■ Instructions for the task
Each line of the listing is to be copied exactly.

■ Dataset records
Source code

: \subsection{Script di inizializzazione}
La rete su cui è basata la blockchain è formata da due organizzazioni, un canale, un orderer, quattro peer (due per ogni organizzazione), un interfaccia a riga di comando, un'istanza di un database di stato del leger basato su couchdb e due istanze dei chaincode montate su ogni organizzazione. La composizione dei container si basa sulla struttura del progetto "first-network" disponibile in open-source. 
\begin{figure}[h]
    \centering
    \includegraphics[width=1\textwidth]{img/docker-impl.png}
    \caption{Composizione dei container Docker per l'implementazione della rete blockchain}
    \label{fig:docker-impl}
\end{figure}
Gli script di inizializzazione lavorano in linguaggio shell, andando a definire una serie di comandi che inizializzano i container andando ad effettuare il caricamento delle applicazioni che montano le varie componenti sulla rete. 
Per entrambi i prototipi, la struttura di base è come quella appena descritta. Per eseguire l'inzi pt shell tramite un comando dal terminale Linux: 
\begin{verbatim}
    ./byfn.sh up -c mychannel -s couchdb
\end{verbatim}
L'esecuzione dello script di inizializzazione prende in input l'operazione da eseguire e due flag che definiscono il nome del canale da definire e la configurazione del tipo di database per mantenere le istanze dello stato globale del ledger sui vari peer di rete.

■ Finished task
Source code

: \subsection{Script di inizializzazione}
La rete su cui è basata la blockchain è formata da due organizzazioni, un canale, un orderer, quattro peer (due per ogni organizzazione), un interfaccia a riga di comando, un'istanza di un database di stato del leger basato su couchdb e due istanze dei chaincode montate su ogni organizzazione. La composizione dei container si basa sulla struttura del progetto "first-network" disponibile in open-source. 
\begin{figure}[h]
    \centering
    \includegraphics[width=1\textwidth]{img/docker-impl.png}
    \caption{Composizione dei container Docker per l'implementazione della rete blockchain}
    \label{fig:docker-impl}
\end{figure}
Gli script di inizializzazione lavorano in linguaggio shell, andando a definire una serie di comandi che inizializzano i container andando ad effettuare il caricamento delle applicazioni che montano le varie componenti sulla rete. 
Per entrambi i prototipi, la struttura di base è come quella appena descritta. Per eseguire l'inzi pt shell tramite un comando dal terminale Linux: 
\begin{verbatim}
    ./byfn.sh up -c mychannel -s couchdb
\end{verbatim}
L'esecuzione dello script di inizializzazione prende in input l'operazione da eseguire e due flag che definiscono il nome del canale da definire e la configurazione del tipo di database per mantenere le istanze dello stato globale del ledger sui vari peer di rete.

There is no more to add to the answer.